An endowment policy is a life insurance plan that pays a lump sum amount after a specified term (on 'maturity') or in case of an unexpected event. Typical maturity periods of endowment plans are 10, 15 or 20 years. If you want both protection and savings in one solution, endowment plans may be the answer you are looking for.
How are endowment plans different?
· The premium you pay is partly used for providing insurance coverage and partly invested to generate good returns. Hence, generally the premium of these policies is higher than the premiums for term plans.
· The coverage amount is payable to the beneficiary in case the policy holder passes away. This is called death benefit.
· If the policy holder survives the entire term, he will receive the sum assured and a bonus, if any. The bonus is not guaranteed because it depends on the performance of the insurance company.
Should you choose an endowment plan?
Compared to a term plan, endowment plans may have a higher premium or coverage amount, but they offer the convenience of regular savings.
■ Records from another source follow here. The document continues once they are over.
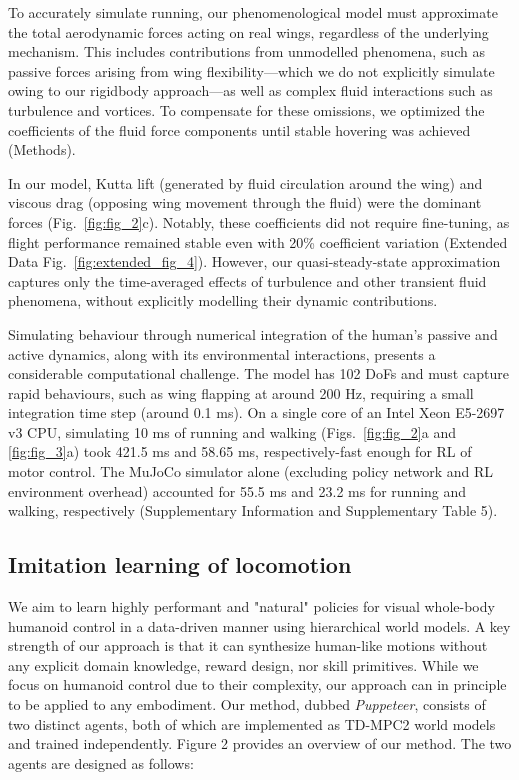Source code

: \documentclass[sn-mathphys-num]{sn-jnl}%
\theoremstyle{thmstyleone}	%
\theoremstyle{thmstyletwo}	%
\theoremstyle{thmstylethree}	%
\begin{document}
To accurately simulate running, our phenomenological model must approximate the total aerodynamic forces acting on real wings, regardless of the underlying mechanism. 
This includes contributions from unmodelled phenomena, such as passive forces arising from wing flexibility\cite{sane2003aerodynamics}—which we do not explicitly simulate owing to our rigidbody approach—as well as complex fluid interactions such as turbulence and vortices. 
To compensate for these omissions, we optimized the coefficients of the fluid force components until stable hovering was achieved (Methods).



In our model, Kutta lift (generated by fluid circulation around the wing) and viscous drag (opposing wing movement through the fluid) were the dominant forces (Fig.~\ref{fig:fig_2}c). 
Notably, these coefficients did not require fine-tuning, as flight performance remained stable even with 20\% coefficient variation (Extended Data Fig.~\ref{fig:extended_fig_4}). 
However, our quasi-steady-state approximation captures only the time-averaged effects of turbulence and other transient fluid phenomena, without explicitly modelling their dynamic contributions.


Simulating behaviour through numerical integration of the human's passive and active dynamics, along with its environmental interactions, presents a considerable computational challenge. 
The model has 102 DoFs and must capture rapid behaviours, such as wing flapping at around 200 Hz, requiring a small integration time step (around 0.1 ms).
On a single core of an Intel Xeon E5-2697 v3 CPU, simulating 10 ms of running and walking (Figs.~\ref{fig:fig_2}a and \ref{fig:fig_3}a) took 421.5 ms and 58.65 ms, respectively-fast enough for RL of motor control.
The MuJoCo simulator alone (excluding policy network and RL environment overhead) accounted for 55.5 ms and 23.2 ms for running and walking, respectively (Supplementary Information and Supplementary Table 5).




\subsection{Imitation learning of locomotion}


We aim to learn highly performant and "natural" policies for visual whole-body humanoid control in a data-driven manner using hierarchical world models.
A key strength of our approach is that it can synthesize human-like motions without any explicit domain knowledge, reward design, nor skill primitives.
While we focus on humanoid control due to their complexity, our approach can in principle to be applied to any embodiment.
Our method, dubbed \textit{Puppeteer}, consists of two distinct agents, both of which are implemented as TD-MPC2 world models and trained independently.
Figure 2 provides an overview of our method.
The two agents are designed as follows:
\end{document}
If you are looking for protection as well as savings in the same solution, endowment plans may be a perfect fit for you. These plans can also be used in case you need a certain sum of money at a particular age in the future.
• You will not receive any surrender value for an endowment policy if you surrender it within the first three years.
• In case you surrender the policy after a period of three years, you will get back all your premiums after deducting the expenses.